TASK DIRECTIONS:
Check each line of the data below for the string "Restart", then report how many lines have it and nothing else.

INFORMATION PROVIDED:
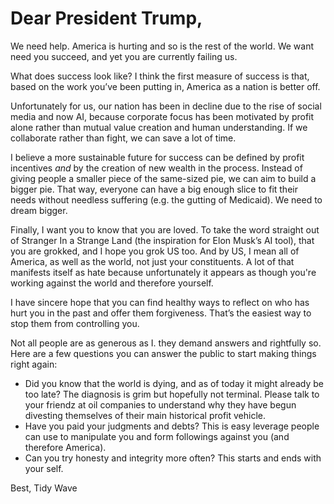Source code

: # Dear President Trump,

We need help. America is hurting and so is the rest of the world. We want need you succeed, and yet you are currently failing us.

What does success look like? I think the first measure of success is that, based on the work you’ve been putting in, America as a nation is better off.

Unfortunately for us, our nation has been in decline due to the rise of social media and now AI, because corporate focus has been motivated by profit alone rather than mutual value creation and human understanding. If we collaborate rather than fight, we can save a lot of time.

I believe a more sustainable future for success can be defined by profit incentives *and* by the creation of new wealth in the process. Instead of giving people a smaller piece of the same-sized pie, we can aim to build a bigger pie. That way, everyone can have a big enough slice to fit their needs without needless suffering (e.g. the gutting of Medicaid). We need to dream bigger.

Finally, I want you to know that you are loved. To take the word straight out of Stranger In a Strange Land (the inspiration for Elon Musk’s AI tool), that you are grokked, and I hope you grok US too. And by US, I mean all of America, as well as the world, not just your constituents. A lot of that manifests itself as hate because unfortunately it appears as though you're working against the world and therefore yourself.

I have sincere hope that you can find healthy ways to reflect on who has hurt you in the past and offer them forgiveness. That’s the easiest way to stop them from controlling you.

Not all people are as generous as I. they demand answers and rightfully so. Here are a few questions you can answer the public to start making things right again:
- Did you know that the world is dying, and as of today it might already be too late? The diagnosis is grim but hopefully not terminal. Please talk to your friendz at oil companies to understand why they have begun divesting themselves of their main historical profit vehicle.
- Have you paid your judgments and debts? This is easy leverage people can use to manipulate you and form followings against you (and therefore America).
- Can you try honesty and integrity more often? This starts and ends with your self.

Best,
Tidy Wave



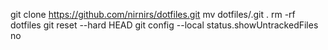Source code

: git clone https://github.com/nirnirs/dotfiles.git
mv dotfiles/.git .
rm -rf dotfiles
git reset --hard HEAD
git config --local status.showUntrackedFiles no

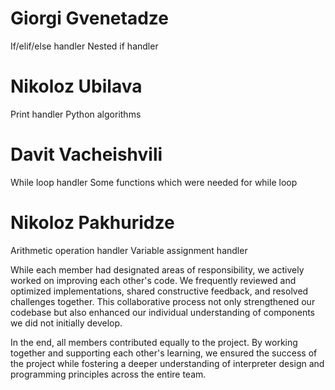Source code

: # Giorgi Gvenetadze
If/elif/else handler
Nested if handler

# Nikoloz Ubilava
Print handler
Python algorithms

# Davit Vacheishvili
While loop handler
Some functions which were needed for while loop

# Nikoloz Pakhuridze
Arithmetic operation handler
Variable assignment handler

While each member had designated areas of responsibility, we actively worked on improving each other's code. We frequently reviewed and optimized implementations, shared constructive feedback, and resolved challenges together. This collaborative process not only strengthened our codebase but also enhanced our individual understanding of components we did not initially develop.

In the end, all members contributed equally to the project. By working together and supporting each other's learning, we ensured the success of the project while fostering a deeper understanding of interpreter design and programming principles across the entire team.
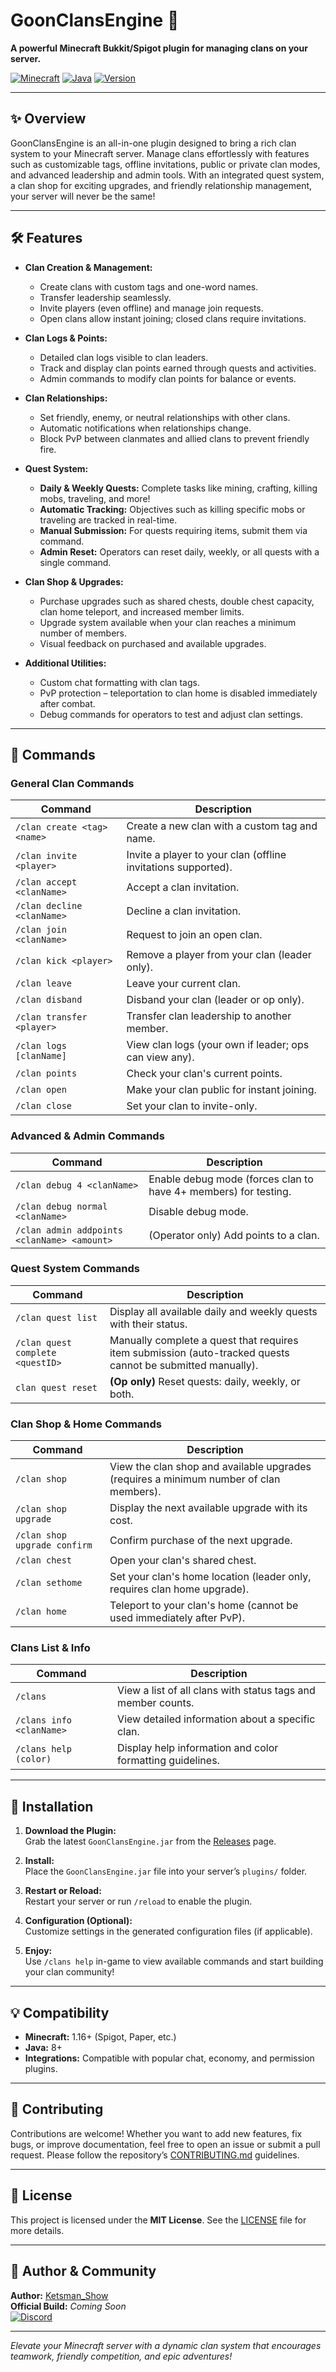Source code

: # GoonClansEngine 🏰

**A powerful Minecraft Bukkit/Spigot plugin for managing clans on your server.**

[![Minecraft](https://img.shields.io/badge/Minecraft-1.16%2B-brightgreen)](https://www.minecraft.net/)
[![Java](https://img.shields.io/badge/Java-8%2B-blue)](https://www.java.com/)
[![Version](https://img.shields.io/badge/Version-0.9.5-violet)](https://github.com/Ketsman_Show/GoonClansEngine/releases)

---

## ✨ Overview

GoonClansEngine is an all-in-one plugin designed to bring a rich clan system to your Minecraft server. Manage clans effortlessly with features such as customizable tags, offline invitations, public or private clan modes, and advanced leadership and admin tools. With an integrated quest system, a clan shop for exciting upgrades, and friendly relationship management, your server will never be the same!

---

## 🛠 Features

- **Clan Creation & Management:**  
  - Create clans with custom tags and one-word names.
  - Transfer leadership seamlessly.
  - Invite players (even offline) and manage join requests.
  - Open clans allow instant joining; closed clans require invitations.

- **Clan Logs & Points:**  
  - Detailed clan logs visible to clan leaders.
  - Track and display clan points earned through quests and activities.
  - Admin commands to modify clan points for balance or events.

- **Clan Relationships:**  
  - Set friendly, enemy, or neutral relationships with other clans.
  - Automatic notifications when relationships change.
  - Block PvP between clanmates and allied clans to prevent friendly fire.

- **Quest System:**  
  - **Daily & Weekly Quests:** Complete tasks like mining, crafting, killing mobs, traveling, and more!
  - **Automatic Tracking:** Objectives such as killing specific mobs or traveling are tracked in real-time.
  - **Manual Submission:** For quests requiring items, submit them via command.
  - **Admin Reset:** Operators can reset daily, weekly, or all quests with a single command.

- **Clan Shop & Upgrades:**  
  - Purchase upgrades such as shared chests, double chest capacity, clan home teleport, and increased member limits.
  - Upgrade system available when your clan reaches a minimum number of members.
  - Visual feedback on purchased and available upgrades.

- **Additional Utilities:**  
  - Custom chat formatting with clan tags.
  - PvP protection – teleportation to clan home is disabled immediately after combat.
  - Debug commands for operators to test and adjust clan settings.

---

## 📜 Commands

### General Clan Commands
| Command | Description |
|---------|-------------|
| `/clan create <tag> <name>` | Create a new clan with a custom tag and name. |
| `/clan invite <player>` | Invite a player to your clan (offline invitations supported). |
| `/clan accept <clanName>` | Accept a clan invitation. |
| `/clan decline <clanName>` | Decline a clan invitation. |
| `/clan join <clanName>` | Request to join an open clan. |
| `/clan kick <player>` | Remove a player from your clan (leader only). |
| `/clan leave` | Leave your current clan. |
| `/clan disband` | Disband your clan (leader or op only). |
| `/clan transfer <player>` | Transfer clan leadership to another member. |
| `/clan logs [clanName]` | View clan logs (your own if leader; ops can view any). |
| `/clan points` | Check your clan's current points. |
| `/clan open` | Make your clan public for instant joining. |
| `/clan close` | Set your clan to invite-only. |

### Advanced & Admin Commands
| Command | Description |
|---------|-------------|
| `/clan debug 4 <clanName>` | Enable debug mode (forces clan to have 4+ members) for testing. |
| `/clan debug normal <clanName>` | Disable debug mode. |
| `/clan admin addpoints <clanName> <amount>` | (Operator only) Add points to a clan. |

### Quest System Commands
| Command | Description |
|---------|-------------|
| `/clan quest list` | Display all available daily and weekly quests with their status. |
| `/clan quest complete <questID>` | Manually complete a quest that requires item submission (auto-tracked quests cannot be submitted manually). |
| `clan quest reset`| **(Op only)** Reset quests: daily, weekly, or both. |

### Clan Shop & Home Commands
| Command | Description |
|---------|-------------|
| `/clan shop` | View the clan shop and available upgrades (requires a minimum number of clan members). |
| `/clan shop upgrade` | Display the next available upgrade with its cost. |
| `/clan shop upgrade confirm` | Confirm purchase of the next upgrade. |
| `/clan chest` | Open your clan's shared chest. |
| `/clan sethome` | Set your clan's home location (leader only, requires clan home upgrade). |
| `/clan home` | Teleport to your clan's home (cannot be used immediately after PvP). |

### Clans List & Info
| Command | Description |
|---------|-------------|
| `/clans` | View a list of all clans with status tags and member counts. |
| `/clans info <clanName>` | View detailed information about a specific clan. |
| `/clans help (color)` | Display help information and color formatting guidelines. |

---

## 🚀 Installation

1. **Download the Plugin:**  
   Grab the latest `GoonClansEngine.jar` from the [Releases](https://github.com/Ketsman_Show/GoonClansEngine/releases) page.

2. **Install:**  
   Place the `GoonClansEngine.jar` file into your server’s `plugins/` folder.

3. **Restart or Reload:**  
   Restart your server or run `/reload` to enable the plugin.

4. **Configuration (Optional):**  
   Customize settings in the generated configuration files (if applicable).

5. **Enjoy:**  
   Use `/clans help` in-game to view available commands and start building your clan community!

---

## 💡 Compatibility

- **Minecraft:** 1.16+ (Spigot, Paper, etc.)
- **Java:** 8+
- **Integrations:** Compatible with popular chat, economy, and permission plugins.

---

## 🤝 Contributing

Contributions are welcome! Whether you want to add new features, fix bugs, or improve documentation, feel free to open an issue or submit a pull request. Please follow the repository’s [CONTRIBUTING.md](CONTRIBUTING.md) guidelines.

---

## 📜 License

This project is licensed under the **MIT License**. See the [LICENSE](LICENSE) file for more details.

---

## 🔗 Author & Community

**Author:** [Ketsman_Show](https://github.com/Ketsman_Show)  
**Official Build:** _Coming Soon_  
[![Discord](https://img.shields.io/badge/Discord-Join%20Us-5865F2?style=for-the-badge&logo=discord&logoColor=white)](https://discord.gg/ayin)

---

*Elevate your Minecraft server with a dynamic clan system that encourages teamwork, friendly competition, and epic adventures!*
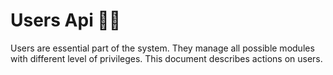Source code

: # Users Api 🤷‍♂️

Users are essential part of the system. They manage all possible modules with different level of privileges.
This document describes actions on users.
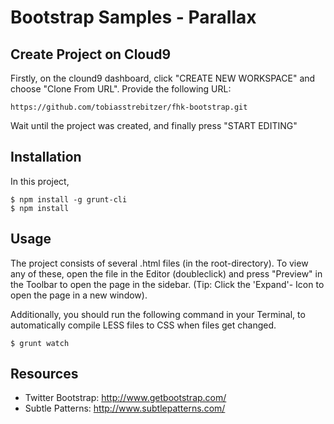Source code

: # Bootstrap Samples - Parallax

## Create Project on Cloud9

Firstly, on the clound9 dashboard, click "CREATE NEW WORKSPACE" and choose "Clone From URL". Provide the following URL:
  
    https://github.com/tobiasstrebitzer/fhk-bootstrap.git

Wait until the project was created, and finally press "START EDITING"

## Installation

In this project, 

    $ npm install -g grunt-cli
    $ npm install

## Usage

The project consists of several .html files (in the root-directory). To view any of these, open the file in the Editor (doubleclick) and press "Preview" in the Toolbar to open the page in the sidebar. (Tip: Click the 'Expand'- Icon to open the page in a new window).

Additionally, you should run the following command in your Terminal, to automatically compile LESS files to CSS when files get changed.

    $ grunt watch

## Resources

* Twitter Bootstrap: http://www.getbootstrap.com/
* Subtle Patterns: http://www.subtlepatterns.com/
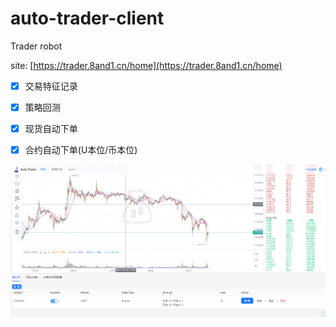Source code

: # auto-trader-client

Trader robot

site: [https://trader.8and1.cn/home](https://trader.8and1.cn/home)


- [x] 交易特征记录
- [x] 策略回测
- [x] 现货自动下单
- [x] 合约自动下单(U本位/币本位)


![](./home.png)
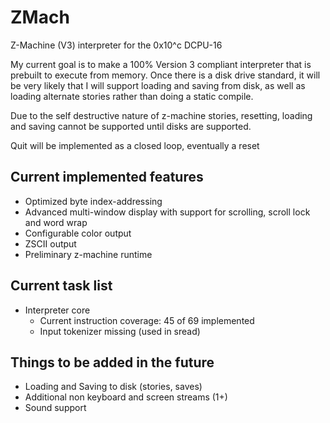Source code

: ZMach
=====

Z-Machine (V3) interpreter for the 0x10^c DCPU-16

My current goal is to make a 100% Version 3 compliant interpreter 
that is prebuilt to execute from memory.  Once there is a disk
drive standard, it will be very likely that I will support loading
and saving from disk, as well as loading alternate stories rather
than doing a static compile.

Due to the self destructive nature of z-machine stories, resetting, loading
and saving cannot be supported until disks are supported.

Quit will be implemented as a closed loop, eventually a reset

Current implemented features
----------------------------
* Optimized byte index-addressing
* Advanced multi-window display with support for scrolling, scroll lock and word wrap
* Configurable color output
* ZSCII output
* Preliminary z-machine runtime

Current task list
-----------------
* Interpreter core
    * Current instruction coverage: 45 of 69 implemented
    * Input tokenizer missing (used in sread)

Things to be added in the future
--------------------------------
* Loading and Saving to disk (stories, saves)
* Additional non keyboard and screen streams (1+)
* Sound support


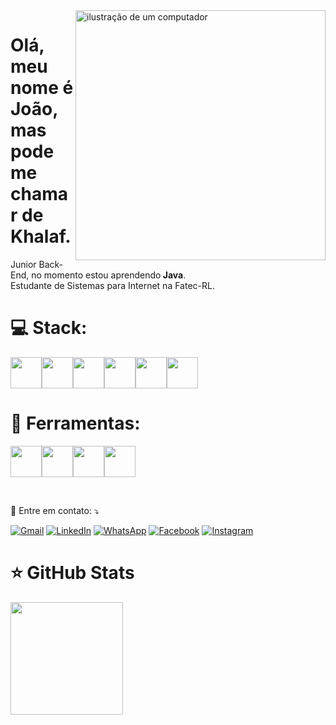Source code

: <img src="https://raw.githubusercontent.com/MicaelliMedeiros/micaellimedeiros/master/image/computer-illustration.png" alt="ilustração de um computador" min-width="400px" max-width="400px" width="400px" align="right">

# Olá, meu nome é João, mas pode me chamar de Khalaf.

<p align="left"> 
  Junior Back-End, no momento estou aprendendo<strong> Java</strong>.<br>
  Estudante de Sistemas para Internet na Fatec-RL.
</p>

# 💻 Stack: 
<img loading="lazy" src="https://cdn.jsdelivr.net/gh/devicons/devicon@latest/icons/java/java-original-wordmark.svg" width="50" height="50" /><img loading="lazy" src="https://cdn.jsdelivr.net/gh/devicons/devicon@latest/icons/javascript/javascript-original.svg" width="50" height="50" /><img loading="lazy" src="https://cdn.jsdelivr.net/gh/devicons/devicon@latest/icons/mysql/mysql-original-wordmark.svg" width="50" height="50" /><img loading="lazy" src="https://cdn.jsdelivr.net/gh/devicons/devicon@latest/icons/postgresql/postgresql-original-wordmark.svg" width="50" height="50"/><img loading="lazy" src="https://cdn.jsdelivr.net/gh/devicons/devicon@latest/icons/html5/html5-original.svg" width="50" height="50" /><img loading="lazy" src="https://cdn.jsdelivr.net/gh/devicons/devicon@latest/icons/css3/css3-original.svg" width="50" height="50" />
</p>

 # 💼 Ferramentas: 
<img src="https://cdn.jsdelivr.net/gh/devicons/devicon@latest/icons/git/git-original.svg" width="50" height="50"  /><img src="https://cdn.jsdelivr.net/gh/devicons/devicon@latest/icons/github/github-original.svg" width="50" height="50" /><img src="https://cdn.jsdelivr.net/gh/devicons/devicon@latest/icons/postman/postman-original.svg" width="50" height="50"  /><img src="https://cdn.jsdelivr.net/gh/devicons/devicon@latest/icons/intellij/intellij-original.svg" width="50" height="50" />

<br>

<p align="left">
  💌 Entre em contato: ⤵️
</p>

<p align="left">
  <a href="#" title="Gmail">
  <img src="https://img.shields.io/badge/-Gmail-FF0000?style=flat-square&labelColor=FF0000&logo=gmail&logoColor=white&link=LINK-DO-SEU-GMAIL" alt="Gmail"/></a>
  <a href="#" title="LinkedIn">
  <img src="https://img.shields.io/badge/-Linkedin-0e76a8?style=flat-square&logo=Linkedin&logoColor=white&link=LINK-DO-SEU-LINKEDIN" alt="LinkedIn"/></a>
  <a href="#" title="WhatsApp">
  <img src="https://img.shields.io/badge/-WhatsApp-25d366?style=flat-square&labelColor=25d366&logo=whatsapp&logoColor=white&link=API-DO-SEU-WHATSAPP" alt="WhatsApp"/></a>
  <a href="#" title="Facebook">
  <img src="https://img.shields.io/badge/-Facebook-3b5998?style=flat-square&labelColor=3b5998&logo=facebook&logoColor=white&link=LINK-DO-SEU-FACEBOOK" alt="Facebook"/></a>
  <a href="#" title="Instagram">
  <img src="https://img.shields.io/badge/-Instagram-DF0174?style=flat-square&labelColor=DF0174&logo=instagram&logoColor=white&link=LINK-DO-SEU-INSTAGRAM" alt="Instagram"/></a>
</p>

<p align="left">
<h1>⭐ GitHub Stats</h1>
<a href="https://github.com/jkhlf">
<img loading="lazy" height="180em" src="https://github-readme-stats.vercel.app/api/top-langs/?username=jkhlf&layout=compact&langs_count=7&theme=dracula"/>
</p>
















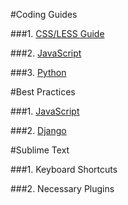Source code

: #Coding Guides

###1. [CSS/LESS Guide](guides-and-workflow/style-guides/CSS.md)

###2. [JavaScript](guides-and-workflow/style-guides/js.md)

###3. [Python](guides-and-workflow/style-guides/python.md)

#Best Practices

###1. [JavaScript](guides-and-workflow/best-practices/js.md)

###2. [Django](http://lincolnloop.com/django-best-practices/index.html)

#Sublime Text

###1. Keyboard Shortcuts

###2. Necessary Plugins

SOLUTION TO THE EXERCISE:
2